__To do__: Below is a block of entries; repeat exactly the lines starting at the line that contains "- _(typos)_ ignore" and ending at the line that contains "- _(renovate)_ adjust regex", both included.

[Plain-text document sources]
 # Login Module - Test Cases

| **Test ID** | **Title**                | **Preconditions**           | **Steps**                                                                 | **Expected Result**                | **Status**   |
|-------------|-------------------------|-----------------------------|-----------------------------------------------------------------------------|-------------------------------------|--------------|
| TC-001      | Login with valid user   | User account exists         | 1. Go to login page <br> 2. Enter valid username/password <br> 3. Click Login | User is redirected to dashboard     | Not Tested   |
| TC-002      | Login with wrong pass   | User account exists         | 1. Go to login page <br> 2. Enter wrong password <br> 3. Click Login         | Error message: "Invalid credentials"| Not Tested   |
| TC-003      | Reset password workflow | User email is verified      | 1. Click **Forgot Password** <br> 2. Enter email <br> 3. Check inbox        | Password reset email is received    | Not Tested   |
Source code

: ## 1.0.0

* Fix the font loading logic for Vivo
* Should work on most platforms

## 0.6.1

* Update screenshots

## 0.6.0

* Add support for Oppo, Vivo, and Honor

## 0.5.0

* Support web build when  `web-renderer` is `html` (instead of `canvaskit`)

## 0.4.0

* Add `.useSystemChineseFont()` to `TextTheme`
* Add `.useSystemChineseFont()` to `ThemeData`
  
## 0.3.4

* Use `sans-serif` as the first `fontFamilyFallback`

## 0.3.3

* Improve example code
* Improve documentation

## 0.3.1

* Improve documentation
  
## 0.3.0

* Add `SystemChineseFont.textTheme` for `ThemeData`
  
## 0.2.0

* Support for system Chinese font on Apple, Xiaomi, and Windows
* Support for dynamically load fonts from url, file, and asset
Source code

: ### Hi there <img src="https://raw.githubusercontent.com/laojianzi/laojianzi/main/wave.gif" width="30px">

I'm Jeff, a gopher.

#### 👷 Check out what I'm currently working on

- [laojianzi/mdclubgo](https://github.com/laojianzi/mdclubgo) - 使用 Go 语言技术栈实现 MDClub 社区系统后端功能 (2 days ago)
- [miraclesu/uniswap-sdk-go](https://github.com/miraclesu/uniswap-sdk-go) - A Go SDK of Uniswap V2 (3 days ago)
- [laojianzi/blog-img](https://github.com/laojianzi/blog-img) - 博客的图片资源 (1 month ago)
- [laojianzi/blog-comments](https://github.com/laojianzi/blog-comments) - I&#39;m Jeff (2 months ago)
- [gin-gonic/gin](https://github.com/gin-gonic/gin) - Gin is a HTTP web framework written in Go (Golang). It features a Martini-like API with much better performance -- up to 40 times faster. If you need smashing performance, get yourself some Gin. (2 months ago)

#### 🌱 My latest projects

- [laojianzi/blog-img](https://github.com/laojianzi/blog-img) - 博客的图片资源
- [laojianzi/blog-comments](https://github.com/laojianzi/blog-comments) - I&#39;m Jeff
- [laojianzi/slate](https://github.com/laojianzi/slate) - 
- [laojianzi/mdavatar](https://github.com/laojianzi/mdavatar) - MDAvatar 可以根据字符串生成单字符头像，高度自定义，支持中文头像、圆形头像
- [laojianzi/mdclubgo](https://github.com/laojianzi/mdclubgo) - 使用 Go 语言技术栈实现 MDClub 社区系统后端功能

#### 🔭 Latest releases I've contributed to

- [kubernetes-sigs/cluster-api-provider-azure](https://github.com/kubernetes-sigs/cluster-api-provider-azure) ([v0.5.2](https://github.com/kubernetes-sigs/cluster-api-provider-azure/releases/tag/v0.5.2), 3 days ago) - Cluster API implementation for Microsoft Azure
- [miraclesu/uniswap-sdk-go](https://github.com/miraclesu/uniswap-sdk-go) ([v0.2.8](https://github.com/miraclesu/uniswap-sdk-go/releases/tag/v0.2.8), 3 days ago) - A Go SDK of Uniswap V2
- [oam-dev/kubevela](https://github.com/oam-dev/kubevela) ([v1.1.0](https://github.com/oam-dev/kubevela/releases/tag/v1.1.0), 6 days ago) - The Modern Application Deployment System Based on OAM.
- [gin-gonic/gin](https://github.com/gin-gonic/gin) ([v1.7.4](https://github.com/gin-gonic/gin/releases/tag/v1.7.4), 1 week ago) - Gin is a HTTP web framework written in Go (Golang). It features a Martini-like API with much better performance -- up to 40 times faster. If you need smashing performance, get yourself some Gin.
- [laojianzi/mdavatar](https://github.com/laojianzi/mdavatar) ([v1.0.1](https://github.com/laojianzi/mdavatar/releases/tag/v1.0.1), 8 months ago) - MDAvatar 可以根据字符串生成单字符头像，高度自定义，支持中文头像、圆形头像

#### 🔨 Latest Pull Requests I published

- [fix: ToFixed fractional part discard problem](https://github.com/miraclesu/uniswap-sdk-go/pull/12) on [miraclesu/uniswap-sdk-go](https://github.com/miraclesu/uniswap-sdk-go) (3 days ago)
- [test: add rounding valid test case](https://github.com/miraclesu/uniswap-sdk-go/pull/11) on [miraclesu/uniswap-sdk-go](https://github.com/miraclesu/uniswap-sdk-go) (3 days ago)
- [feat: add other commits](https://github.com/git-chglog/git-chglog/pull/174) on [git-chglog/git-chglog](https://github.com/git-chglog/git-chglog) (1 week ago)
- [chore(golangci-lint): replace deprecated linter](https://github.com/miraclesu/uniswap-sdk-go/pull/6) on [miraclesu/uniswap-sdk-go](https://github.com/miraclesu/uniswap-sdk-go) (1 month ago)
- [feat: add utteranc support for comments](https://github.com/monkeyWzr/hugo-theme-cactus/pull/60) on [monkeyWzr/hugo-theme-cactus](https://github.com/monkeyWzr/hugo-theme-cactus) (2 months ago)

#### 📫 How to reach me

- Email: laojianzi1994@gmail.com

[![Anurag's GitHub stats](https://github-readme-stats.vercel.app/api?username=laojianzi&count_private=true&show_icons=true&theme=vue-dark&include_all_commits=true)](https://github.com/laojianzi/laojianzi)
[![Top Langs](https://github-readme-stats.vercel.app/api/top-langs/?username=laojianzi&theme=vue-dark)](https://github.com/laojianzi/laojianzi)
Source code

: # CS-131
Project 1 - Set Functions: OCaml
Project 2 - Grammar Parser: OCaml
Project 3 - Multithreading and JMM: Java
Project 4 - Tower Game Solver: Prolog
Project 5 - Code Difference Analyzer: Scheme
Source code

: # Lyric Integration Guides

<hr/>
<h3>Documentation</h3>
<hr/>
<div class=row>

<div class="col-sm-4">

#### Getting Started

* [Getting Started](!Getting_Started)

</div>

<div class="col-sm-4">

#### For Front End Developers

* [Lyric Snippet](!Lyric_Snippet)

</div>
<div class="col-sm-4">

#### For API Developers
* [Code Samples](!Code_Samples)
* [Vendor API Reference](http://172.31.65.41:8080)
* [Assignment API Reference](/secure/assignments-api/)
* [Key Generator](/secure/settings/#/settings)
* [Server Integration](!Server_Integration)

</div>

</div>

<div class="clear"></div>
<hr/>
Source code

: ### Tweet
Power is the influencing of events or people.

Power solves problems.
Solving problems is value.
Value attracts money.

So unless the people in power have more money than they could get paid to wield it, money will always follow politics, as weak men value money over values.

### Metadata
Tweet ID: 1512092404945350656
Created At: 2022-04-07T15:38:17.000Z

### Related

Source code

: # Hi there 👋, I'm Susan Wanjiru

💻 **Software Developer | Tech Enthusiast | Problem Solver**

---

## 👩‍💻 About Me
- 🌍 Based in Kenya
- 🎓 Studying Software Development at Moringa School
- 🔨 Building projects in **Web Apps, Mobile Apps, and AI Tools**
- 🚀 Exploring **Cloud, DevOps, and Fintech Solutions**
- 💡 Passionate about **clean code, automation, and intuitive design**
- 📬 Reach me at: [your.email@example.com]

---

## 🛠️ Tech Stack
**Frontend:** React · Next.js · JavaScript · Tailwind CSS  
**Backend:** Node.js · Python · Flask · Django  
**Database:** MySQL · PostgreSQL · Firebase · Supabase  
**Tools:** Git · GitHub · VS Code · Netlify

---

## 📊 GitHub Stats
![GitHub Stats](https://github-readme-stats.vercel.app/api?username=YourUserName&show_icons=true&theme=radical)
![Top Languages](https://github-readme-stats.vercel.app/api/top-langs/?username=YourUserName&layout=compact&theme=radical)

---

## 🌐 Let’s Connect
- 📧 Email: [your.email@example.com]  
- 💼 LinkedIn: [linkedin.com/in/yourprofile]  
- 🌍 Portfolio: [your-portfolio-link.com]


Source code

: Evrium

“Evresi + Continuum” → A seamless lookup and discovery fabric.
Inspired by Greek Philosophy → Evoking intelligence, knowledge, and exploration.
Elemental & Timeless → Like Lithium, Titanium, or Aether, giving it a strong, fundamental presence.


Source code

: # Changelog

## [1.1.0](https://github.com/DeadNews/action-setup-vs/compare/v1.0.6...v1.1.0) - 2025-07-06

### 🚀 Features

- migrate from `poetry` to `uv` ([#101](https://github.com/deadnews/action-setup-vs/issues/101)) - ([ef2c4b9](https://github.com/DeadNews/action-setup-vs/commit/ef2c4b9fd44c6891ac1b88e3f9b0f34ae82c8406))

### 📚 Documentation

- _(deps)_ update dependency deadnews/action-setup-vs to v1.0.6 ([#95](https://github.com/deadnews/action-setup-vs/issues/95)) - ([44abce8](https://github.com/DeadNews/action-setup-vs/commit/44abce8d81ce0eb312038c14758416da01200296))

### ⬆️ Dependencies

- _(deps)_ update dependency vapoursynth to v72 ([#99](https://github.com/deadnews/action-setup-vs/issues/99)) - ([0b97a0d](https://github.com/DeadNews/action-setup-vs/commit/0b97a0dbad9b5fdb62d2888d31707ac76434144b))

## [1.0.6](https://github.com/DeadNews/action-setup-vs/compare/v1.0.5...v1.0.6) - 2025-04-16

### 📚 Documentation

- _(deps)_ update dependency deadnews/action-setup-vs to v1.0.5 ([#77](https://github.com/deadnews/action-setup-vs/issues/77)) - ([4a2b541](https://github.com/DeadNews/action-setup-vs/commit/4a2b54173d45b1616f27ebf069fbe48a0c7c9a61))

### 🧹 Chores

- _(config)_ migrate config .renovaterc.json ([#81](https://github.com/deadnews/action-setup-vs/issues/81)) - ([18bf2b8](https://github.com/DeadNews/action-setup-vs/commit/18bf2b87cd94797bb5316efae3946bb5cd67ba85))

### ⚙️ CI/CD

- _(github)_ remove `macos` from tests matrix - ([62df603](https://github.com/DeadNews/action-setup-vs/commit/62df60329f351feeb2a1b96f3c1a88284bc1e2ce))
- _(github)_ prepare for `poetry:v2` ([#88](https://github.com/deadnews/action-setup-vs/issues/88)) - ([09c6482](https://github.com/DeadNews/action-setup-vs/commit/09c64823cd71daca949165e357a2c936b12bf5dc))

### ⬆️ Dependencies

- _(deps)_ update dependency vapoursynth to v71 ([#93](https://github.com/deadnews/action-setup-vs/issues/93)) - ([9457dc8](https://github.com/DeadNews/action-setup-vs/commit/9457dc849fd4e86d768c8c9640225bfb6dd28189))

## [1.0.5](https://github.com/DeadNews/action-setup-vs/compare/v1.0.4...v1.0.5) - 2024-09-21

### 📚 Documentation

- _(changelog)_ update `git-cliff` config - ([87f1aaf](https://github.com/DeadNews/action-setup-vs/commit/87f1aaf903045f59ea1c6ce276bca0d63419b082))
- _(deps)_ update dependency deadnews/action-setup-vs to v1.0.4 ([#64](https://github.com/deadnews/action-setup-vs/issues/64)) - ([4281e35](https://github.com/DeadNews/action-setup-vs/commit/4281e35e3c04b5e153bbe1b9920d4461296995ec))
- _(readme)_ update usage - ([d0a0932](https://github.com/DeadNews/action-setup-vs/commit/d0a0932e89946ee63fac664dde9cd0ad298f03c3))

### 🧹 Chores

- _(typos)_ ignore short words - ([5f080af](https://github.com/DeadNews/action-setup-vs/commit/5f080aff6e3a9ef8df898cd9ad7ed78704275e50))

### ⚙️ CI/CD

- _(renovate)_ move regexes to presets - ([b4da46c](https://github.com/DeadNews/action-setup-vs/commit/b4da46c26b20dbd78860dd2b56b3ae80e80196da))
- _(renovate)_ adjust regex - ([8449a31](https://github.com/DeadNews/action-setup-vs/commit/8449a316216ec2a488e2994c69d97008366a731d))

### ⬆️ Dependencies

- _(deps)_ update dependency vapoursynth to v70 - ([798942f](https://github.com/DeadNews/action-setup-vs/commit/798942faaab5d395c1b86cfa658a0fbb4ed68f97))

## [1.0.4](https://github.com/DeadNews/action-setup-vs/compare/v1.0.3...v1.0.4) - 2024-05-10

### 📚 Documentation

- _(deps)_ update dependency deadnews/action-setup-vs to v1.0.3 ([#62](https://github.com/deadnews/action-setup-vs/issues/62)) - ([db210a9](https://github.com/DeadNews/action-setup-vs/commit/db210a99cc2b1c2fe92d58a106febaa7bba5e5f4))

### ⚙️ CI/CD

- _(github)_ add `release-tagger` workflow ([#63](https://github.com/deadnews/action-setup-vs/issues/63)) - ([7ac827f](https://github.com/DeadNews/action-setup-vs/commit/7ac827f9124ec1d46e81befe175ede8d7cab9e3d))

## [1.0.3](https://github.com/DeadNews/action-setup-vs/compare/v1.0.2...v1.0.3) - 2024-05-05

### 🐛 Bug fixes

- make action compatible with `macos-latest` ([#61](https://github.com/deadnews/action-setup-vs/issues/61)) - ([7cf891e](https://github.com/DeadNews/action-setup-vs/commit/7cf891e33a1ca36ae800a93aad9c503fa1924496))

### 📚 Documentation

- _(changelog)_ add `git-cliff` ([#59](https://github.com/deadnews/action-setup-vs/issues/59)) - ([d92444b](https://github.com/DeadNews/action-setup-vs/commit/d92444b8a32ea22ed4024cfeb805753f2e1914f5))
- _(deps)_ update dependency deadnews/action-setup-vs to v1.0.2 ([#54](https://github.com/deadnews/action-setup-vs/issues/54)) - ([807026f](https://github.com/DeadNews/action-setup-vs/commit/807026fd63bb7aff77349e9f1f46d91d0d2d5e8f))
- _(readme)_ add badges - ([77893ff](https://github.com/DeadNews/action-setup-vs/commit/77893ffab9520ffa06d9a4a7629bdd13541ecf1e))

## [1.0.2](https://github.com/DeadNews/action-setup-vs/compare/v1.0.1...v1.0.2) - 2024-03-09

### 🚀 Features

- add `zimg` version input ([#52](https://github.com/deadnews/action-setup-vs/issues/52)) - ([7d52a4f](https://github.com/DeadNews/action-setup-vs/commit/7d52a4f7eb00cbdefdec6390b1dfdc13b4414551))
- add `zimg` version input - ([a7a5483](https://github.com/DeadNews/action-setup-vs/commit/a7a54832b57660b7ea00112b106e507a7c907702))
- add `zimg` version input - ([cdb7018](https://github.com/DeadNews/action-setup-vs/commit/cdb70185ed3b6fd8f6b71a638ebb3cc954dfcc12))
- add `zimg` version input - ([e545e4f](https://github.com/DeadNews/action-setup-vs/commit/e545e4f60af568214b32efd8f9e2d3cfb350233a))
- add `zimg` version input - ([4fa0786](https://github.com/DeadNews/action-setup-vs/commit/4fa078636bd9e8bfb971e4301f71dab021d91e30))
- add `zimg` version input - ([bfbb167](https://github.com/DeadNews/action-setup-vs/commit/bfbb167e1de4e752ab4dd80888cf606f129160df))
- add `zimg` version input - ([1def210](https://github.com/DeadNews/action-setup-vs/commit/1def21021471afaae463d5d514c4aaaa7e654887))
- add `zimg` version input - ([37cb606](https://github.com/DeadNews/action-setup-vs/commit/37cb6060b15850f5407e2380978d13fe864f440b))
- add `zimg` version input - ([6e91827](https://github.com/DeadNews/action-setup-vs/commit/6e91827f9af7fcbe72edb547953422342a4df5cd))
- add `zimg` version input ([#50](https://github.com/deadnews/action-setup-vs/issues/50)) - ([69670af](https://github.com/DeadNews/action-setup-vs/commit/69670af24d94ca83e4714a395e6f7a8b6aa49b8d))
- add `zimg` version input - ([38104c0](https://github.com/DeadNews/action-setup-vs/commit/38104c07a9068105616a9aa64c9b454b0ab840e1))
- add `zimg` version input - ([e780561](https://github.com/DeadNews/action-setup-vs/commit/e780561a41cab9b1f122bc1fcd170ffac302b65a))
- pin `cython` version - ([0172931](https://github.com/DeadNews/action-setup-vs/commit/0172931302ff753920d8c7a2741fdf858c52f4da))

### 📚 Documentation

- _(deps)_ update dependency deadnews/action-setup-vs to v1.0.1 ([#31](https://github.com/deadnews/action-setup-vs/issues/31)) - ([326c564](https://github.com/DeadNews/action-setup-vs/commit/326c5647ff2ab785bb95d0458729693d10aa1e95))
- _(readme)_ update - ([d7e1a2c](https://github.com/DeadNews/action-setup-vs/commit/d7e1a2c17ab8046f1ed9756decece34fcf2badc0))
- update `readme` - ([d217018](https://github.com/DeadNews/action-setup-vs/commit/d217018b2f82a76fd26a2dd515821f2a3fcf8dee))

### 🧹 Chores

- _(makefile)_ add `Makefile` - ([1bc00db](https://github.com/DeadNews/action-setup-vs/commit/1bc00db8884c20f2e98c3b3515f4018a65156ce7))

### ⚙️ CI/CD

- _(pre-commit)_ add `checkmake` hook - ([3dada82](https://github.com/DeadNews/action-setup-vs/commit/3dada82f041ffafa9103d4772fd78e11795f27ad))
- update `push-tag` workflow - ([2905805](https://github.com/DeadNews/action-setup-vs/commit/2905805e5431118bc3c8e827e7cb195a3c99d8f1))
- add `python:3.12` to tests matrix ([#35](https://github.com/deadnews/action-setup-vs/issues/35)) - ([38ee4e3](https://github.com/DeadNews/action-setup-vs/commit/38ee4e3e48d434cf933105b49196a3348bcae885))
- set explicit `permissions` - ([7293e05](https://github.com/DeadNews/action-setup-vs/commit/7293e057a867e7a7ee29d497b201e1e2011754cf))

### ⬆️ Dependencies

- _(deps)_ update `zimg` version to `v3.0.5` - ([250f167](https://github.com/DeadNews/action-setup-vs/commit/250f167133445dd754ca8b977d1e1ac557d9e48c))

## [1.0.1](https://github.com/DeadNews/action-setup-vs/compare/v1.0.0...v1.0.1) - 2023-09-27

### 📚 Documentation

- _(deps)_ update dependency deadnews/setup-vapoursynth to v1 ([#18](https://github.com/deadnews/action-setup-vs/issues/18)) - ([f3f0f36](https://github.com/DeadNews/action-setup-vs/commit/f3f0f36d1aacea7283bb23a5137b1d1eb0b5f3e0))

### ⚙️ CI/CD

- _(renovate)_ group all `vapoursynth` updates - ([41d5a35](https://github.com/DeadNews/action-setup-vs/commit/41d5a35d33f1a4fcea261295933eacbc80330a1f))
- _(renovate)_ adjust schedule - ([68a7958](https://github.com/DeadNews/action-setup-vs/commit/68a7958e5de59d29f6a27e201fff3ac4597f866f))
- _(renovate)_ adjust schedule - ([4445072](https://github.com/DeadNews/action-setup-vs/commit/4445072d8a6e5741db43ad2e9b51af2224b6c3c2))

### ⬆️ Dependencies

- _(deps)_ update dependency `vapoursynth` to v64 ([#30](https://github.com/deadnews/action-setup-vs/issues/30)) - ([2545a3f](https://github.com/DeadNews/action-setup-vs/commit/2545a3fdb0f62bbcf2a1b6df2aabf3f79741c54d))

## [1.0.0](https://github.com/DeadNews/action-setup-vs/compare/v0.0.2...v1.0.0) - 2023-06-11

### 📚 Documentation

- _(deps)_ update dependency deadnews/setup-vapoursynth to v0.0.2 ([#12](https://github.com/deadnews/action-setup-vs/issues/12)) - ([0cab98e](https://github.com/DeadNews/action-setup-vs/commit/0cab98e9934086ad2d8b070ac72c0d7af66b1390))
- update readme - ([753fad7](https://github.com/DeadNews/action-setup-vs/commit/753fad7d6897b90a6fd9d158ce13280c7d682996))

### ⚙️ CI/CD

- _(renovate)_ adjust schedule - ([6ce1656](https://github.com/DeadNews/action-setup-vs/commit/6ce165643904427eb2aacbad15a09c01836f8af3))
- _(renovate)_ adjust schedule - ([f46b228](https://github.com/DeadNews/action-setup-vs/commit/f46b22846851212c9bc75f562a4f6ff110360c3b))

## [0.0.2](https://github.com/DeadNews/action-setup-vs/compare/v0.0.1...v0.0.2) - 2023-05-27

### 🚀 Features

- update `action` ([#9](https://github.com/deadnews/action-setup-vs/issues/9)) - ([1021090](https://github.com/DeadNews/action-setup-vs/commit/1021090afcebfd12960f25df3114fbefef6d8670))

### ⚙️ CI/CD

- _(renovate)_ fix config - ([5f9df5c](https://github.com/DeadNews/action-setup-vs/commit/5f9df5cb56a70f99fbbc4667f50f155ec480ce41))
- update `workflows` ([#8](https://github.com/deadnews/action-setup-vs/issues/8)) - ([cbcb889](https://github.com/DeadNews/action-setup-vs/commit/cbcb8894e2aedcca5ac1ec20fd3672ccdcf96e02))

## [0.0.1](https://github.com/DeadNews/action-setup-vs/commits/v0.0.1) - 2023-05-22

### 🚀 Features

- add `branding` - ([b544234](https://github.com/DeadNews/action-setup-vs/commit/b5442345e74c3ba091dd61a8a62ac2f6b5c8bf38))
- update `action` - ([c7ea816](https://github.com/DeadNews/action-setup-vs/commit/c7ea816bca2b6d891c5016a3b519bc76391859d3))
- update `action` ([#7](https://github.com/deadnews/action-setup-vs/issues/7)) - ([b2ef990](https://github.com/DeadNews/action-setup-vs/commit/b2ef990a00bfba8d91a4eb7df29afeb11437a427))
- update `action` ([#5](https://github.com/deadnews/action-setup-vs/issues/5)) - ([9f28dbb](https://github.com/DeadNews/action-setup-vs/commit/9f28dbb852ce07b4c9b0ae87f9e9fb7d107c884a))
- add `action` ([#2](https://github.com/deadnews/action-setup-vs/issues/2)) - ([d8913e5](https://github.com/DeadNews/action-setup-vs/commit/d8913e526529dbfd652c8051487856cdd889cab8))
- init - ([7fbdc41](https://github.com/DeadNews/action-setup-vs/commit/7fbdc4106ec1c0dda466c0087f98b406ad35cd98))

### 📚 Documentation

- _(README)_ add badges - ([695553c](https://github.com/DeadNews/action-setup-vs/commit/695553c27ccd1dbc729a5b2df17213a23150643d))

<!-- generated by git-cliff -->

__Exercise answer__:
- _(typos)_ ignore short words - ([5f080af](https://github.com/DeadNews/action-setup-vs/commit/5f080aff6e3a9ef8df898cd9ad7ed78704275e50))

### ⚙️ CI/CD

- _(renovate)_ move regexes to presets - ([b4da46c](https://github.com/DeadNews/action-setup-vs/commit/b4da46c26b20dbd78860dd2b56b3ae80e80196da))
- _(renovate)_ adjust regex - ([8449a31](https://github.com/DeadNews/action-setup-vs/commit/8449a316216ec2a488e2994c69d97008366a731d))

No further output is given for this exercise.